# [Requirement]
Give back, word for word, the line that contains "x-x_0 & y-y_0 & z-z_0 \\" and all lines after it in the material, through the last; please include only these.

# [Data to examine]
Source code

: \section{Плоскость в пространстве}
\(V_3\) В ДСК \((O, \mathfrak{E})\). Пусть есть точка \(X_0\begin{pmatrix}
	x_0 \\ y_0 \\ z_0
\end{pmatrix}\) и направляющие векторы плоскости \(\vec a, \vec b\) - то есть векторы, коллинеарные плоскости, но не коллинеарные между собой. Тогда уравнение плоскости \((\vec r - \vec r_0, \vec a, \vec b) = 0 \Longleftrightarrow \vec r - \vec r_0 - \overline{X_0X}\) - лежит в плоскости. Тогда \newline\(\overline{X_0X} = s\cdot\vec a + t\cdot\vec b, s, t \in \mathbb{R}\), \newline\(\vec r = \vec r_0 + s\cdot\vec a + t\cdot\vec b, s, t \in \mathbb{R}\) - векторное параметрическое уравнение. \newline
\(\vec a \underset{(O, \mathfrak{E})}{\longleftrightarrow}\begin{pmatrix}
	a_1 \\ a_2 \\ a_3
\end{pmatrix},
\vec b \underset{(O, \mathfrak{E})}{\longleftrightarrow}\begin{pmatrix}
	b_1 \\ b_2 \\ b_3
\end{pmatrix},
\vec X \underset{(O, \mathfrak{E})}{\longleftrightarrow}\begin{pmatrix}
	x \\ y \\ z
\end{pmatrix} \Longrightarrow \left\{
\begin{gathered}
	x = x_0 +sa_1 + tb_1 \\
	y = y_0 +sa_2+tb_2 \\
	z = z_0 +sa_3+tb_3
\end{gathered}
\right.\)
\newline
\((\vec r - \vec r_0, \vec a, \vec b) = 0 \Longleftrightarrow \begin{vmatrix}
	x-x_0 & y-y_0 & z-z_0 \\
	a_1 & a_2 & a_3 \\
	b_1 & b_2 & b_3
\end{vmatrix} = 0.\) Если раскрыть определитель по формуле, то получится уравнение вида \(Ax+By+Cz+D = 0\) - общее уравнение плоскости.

# [Written answer]
	x-x_0 & y-y_0 & z-z_0 \\
	a_1 & a_2 & a_3 \\
	b_1 & b_2 & b_3
\end{vmatrix} = 0.\) Если раскрыть определитель по формуле, то получится уравнение вида \(Ax+By+Cz+D = 0\) - общее уравнение плоскости.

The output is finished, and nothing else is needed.